I look forward to each post, Joy and wish you well. So jealous of the walks on the beach. I left So Cal 24 years ago to live in the foothills of the Sierra Nevada Mts. I don’t regret the move, but do so very much miss the beaches!
Theresa
Feeling a little barefoot & beads today. Need a little less strain in my life, so, I’m thinking ( yes that’s dangerous before coffee) that only blending half is good. Leave some mixed up chunks swirling around – just like life.
Ashley
What a unique combination! Sounds like the epitome of summer in a bowl. Love!
Byn
first of all, i seem to always catch a summer cold in august, so this is bookmarked for when that happens.

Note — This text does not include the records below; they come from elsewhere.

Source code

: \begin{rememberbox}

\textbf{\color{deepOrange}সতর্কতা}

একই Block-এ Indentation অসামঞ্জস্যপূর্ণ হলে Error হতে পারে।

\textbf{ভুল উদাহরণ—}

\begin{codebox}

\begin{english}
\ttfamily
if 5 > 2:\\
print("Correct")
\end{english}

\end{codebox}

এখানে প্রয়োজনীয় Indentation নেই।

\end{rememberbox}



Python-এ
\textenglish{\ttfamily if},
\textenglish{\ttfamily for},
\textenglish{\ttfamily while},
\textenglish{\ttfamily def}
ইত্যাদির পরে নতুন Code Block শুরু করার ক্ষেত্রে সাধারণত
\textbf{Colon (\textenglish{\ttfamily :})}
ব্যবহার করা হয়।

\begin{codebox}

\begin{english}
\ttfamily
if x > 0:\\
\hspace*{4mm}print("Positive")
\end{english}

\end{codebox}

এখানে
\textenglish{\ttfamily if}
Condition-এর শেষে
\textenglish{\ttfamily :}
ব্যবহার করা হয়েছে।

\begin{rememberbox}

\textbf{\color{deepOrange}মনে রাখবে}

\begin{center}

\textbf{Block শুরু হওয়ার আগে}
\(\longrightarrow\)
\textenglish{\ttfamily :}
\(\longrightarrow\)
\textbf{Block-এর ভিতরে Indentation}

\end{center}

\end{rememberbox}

second of all, you and tracy have me saying DANG all the time now. said it in front of my 4 year old niece yesterday and she thought it was a bad word! ha!
Averie @ Averie Cooks
I have the Clinton St Bakery Cookbook (that I ordered b/c you mentioned how much you like it) and when I was thumbing through it, I though, yep, this is so Joy! And this soup, this is so me! I need to make it, asap!
Holly
mmmmmmmm. Looks lovely. I wish there was a way to make soup with out a blender.
PS I totally used to stir my ice cream to soup too.
Anitajoye
we are crazy soup lovers, eating soup almost every day, fall through spring. but a summer soup can be delightful, especially after a weekend of wine, cheese and too much bread.
cindy
sometimes you just need soup, even if it’s summer….and a good wander works magic. AND….I just posted a zucchini + tomato recipe, almost food twins!
Nicole @ the Dirty oven
Sweaty back hug at ya! Loves!
Tyler
You have the most Beautiful Table Clothes, Dish Towels and Crockery. Plus your food has now made me hungry.
I can almost smell it, it looks so good.
Michelle Torres
Anything made in my kitchen is a de-stresser but soup like this is a must! I can not wait to make this soup.. Like the idea of tater tots, I am thinking mini grilled cheese bites might be a thing to try too! Yum!!!